Hungarian Prime Minister Viktor Orban "reaffirmed" his government's support of Sweden's bid to join NATO, Orban said on Jan. 24 after a phone conversation with NATO Secretary General Jens Stoltenberg.
The statement came after Turkey's parliament voted to approve Sweden's accession to the alliance on Jan. 23, leaving Hungary as the only remaining holdout. Turkey had dragged out the process of Sweden's entrance into NATO for more than 17 months since Stockholm initially applied in May 2022.
Turkish President Recep Tayyip Erdogan must still sign off on the parliament's decision as the final step in the process.

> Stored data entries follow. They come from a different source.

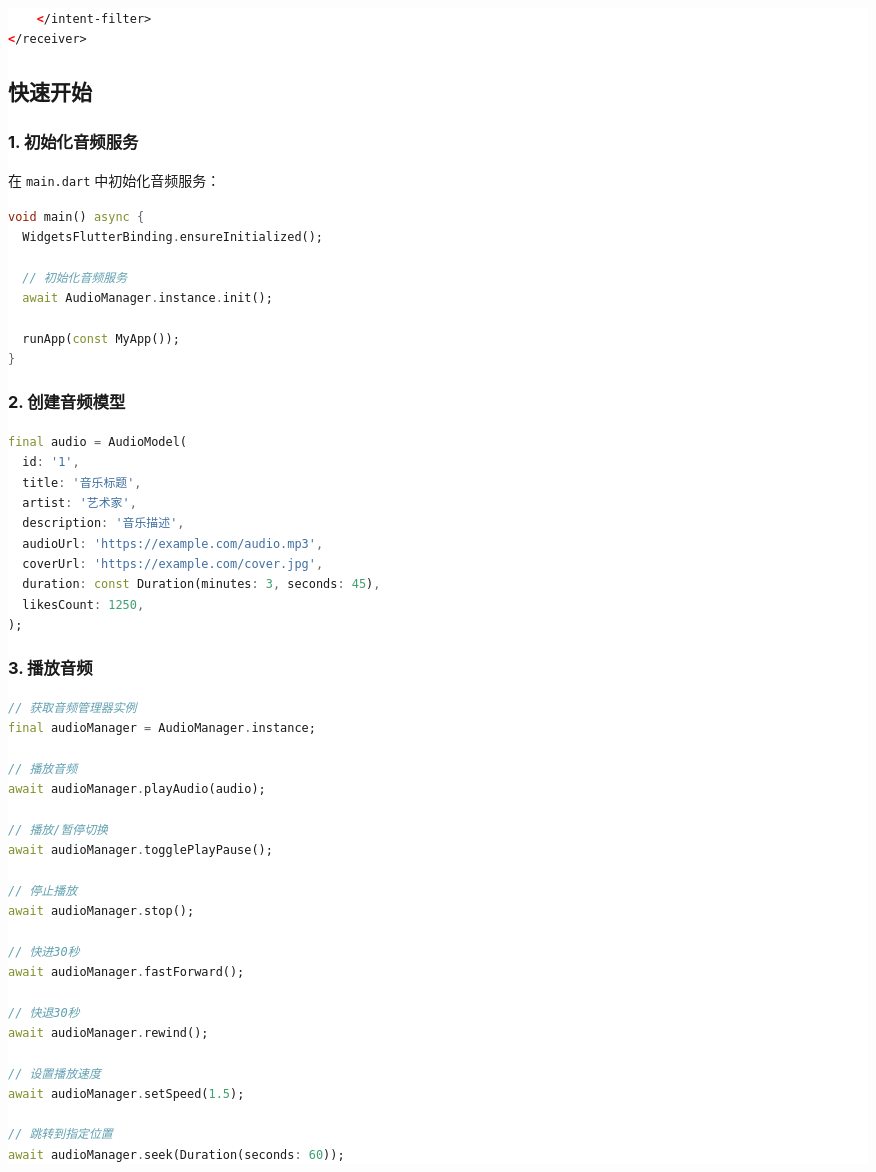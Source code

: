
 ```xml
    </intent-filter>
</receiver>
```

## 快速开始

### 1. 初始化音频服务

在 `main.dart` 中初始化音频服务：

```dart
void main() async {
  WidgetsFlutterBinding.ensureInitialized();
  
  // 初始化音频服务
  await AudioManager.instance.init();
  
  runApp(const MyApp());
}
```

### 2. 创建音频模型

```dart
final audio = AudioModel(
  id: '1',
  title: '音乐标题',
  artist: '艺术家',
  description: '音乐描述',
  audioUrl: 'https://example.com/audio.mp3',
  coverUrl: 'https://example.com/cover.jpg',
  duration: const Duration(minutes: 3, seconds: 45),
  likesCount: 1250,
);
```

### 3. 播放音频

```dart
// 获取音频管理器实例
final audioManager = AudioManager.instance;

// 播放音频
await audioManager.playAudio(audio);

// 播放/暂停切换
await audioManager.togglePlayPause();

// 停止播放
await audioManager.stop();

// 快进30秒
await audioManager.fastForward();

// 快退30秒
await audioManager.rewind();

// 设置播放速度
await audioManager.setSpeed(1.5);

// 跳转到指定位置
await audioManager.seek(Duration(seconds: 60));
```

Chief among Turkey's opposition to Sweden's accession were claims that Sweden supported Kurdish groups that Turkey considers to be terrorists, a charge that Swedish authorities denied.

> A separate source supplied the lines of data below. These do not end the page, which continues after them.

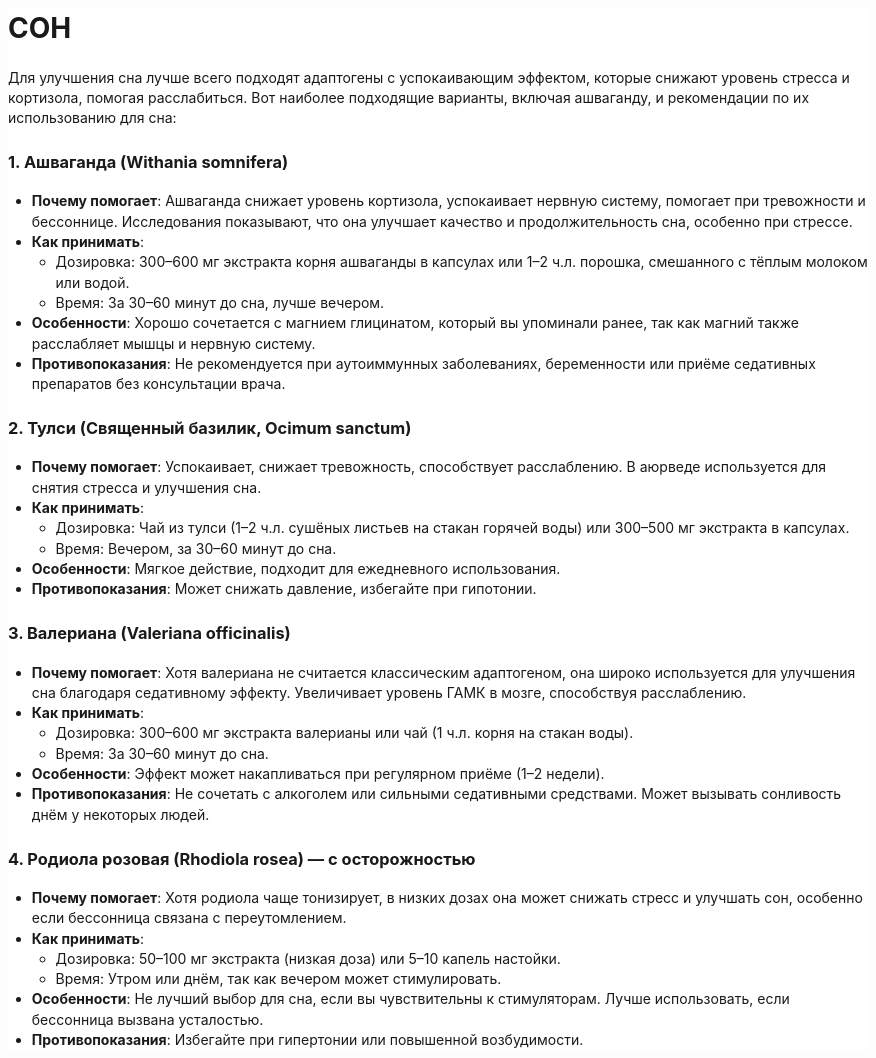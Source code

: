 
# СОН

Для улучшения сна лучше всего подходят адаптогены с успокаивающим эффектом, которые снижают уровень стресса и кортизола, помогая расслабиться. Вот наиболее подходящие варианты, включая ашваганду, и рекомендации по их использованию для сна:

### 1. Ашваганда (Withania somnifera)

-   **Почему помогает**: Ашваганда снижает уровень кортизола, успокаивает нервную систему, помогает при тревожности и бессоннице. Исследования показывают, что она улучшает качество и продолжительность сна, особенно при стрессе.
-   **Как принимать**:
    -   Дозировка: 300–600 мг экстракта корня ашваганды в капсулах или 1–2 ч.л. порошка, смешанного с тёплым молоком или водой.
    -   Время: За 30–60 минут до сна, лучше вечером.
-   **Особенности**: Хорошо сочетается с магнием глицинатом, который вы упоминали ранее, так как магний также расслабляет мышцы и нервную систему.
-   **Противопоказания**: Не рекомендуется при аутоиммунных заболеваниях, беременности или приёме седативных препаратов без консультации врача.

### 2. Тулси (Священный базилик, Ocimum sanctum)

-   **Почему помогает**: Успокаивает, снижает тревожность, способствует расслаблению. В аюрведе используется для снятия стресса и улучшения сна.
-   **Как принимать**:
    -   Дозировка: Чай из тулси (1–2 ч.л. сушёных листьев на стакан горячей воды) или 300–500 мг экстракта в капсулах.
    -   Время: Вечером, за 30–60 минут до сна.
-   **Особенности**: Мягкое действие, подходит для ежедневного использования.
-   **Противопоказания**: Может снижать давление, избегайте при гипотонии.

### 3. Валериана (Valeriana officinalis)

-   **Почему помогает**: Хотя валериана не считается классическим адаптогеном, она широко используется для улучшения сна благодаря седативному эффекту. Увеличивает уровень ГАМК в мозге, способствуя расслаблению.
-   **Как принимать**:
    -   Дозировка: 300–600 мг экстракта валерианы или чай (1 ч.л. корня на стакан воды).
    -   Время: За 30–60 минут до сна.
-   **Особенности**: Эффект может накапливаться при регулярном приёме (1–2 недели).
-   **Противопоказания**: Не сочетать с алкоголем или сильными седативными средствами. Может вызывать сонливость днём у некоторых людей.

### 4. Родиола розовая (Rhodiola rosea) — с осторожностью

-   **Почему помогает**: Хотя родиола чаще тонизирует, в низких дозах она может снижать стресс и улучшать сон, особенно если бессонница связана с переутомлением.
-   **Как принимать**:
    -   Дозировка: 50–100 мг экстракта (низкая доза) или 5–10 капель настойки.
    -   Время: Утром или днём, так как вечером может стимулировать.
-   **Особенности**: Не лучший выбор для сна, если вы чувствительны к стимуляторам. Лучше использовать, если бессонница вызвана усталостью.
-   **Противопоказания**: Избегайте при гипертонии или повышенной возбудимости.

Sweden ultimately increased pressure on the Kurdish groups, including jailing a Swedish man with Kurdish origins on charges of financing terrorism and extraditing another to Turkey. Swedish authorities claimed the moves were not linked to its NATO bid.
Orban said that he "will continue to urge" Hungary's parliament "to vote in favor of Sweden’s accession and conclude the ratification at the first possible opportunity."
Orban and other Hungarian officials have previously said they support Sweden's NATO bid, so it is unclear why there continues to be a delay to finally ratify the move.
Hungarian Foreign Minister Peter Szijjarto said in July 2023 that "closing the ratification process is only a technical issue."
Hungary eventually ratified Finland's accession to the alliance nine months after the original application, but only after Erdogan first said Turkey would support the bid.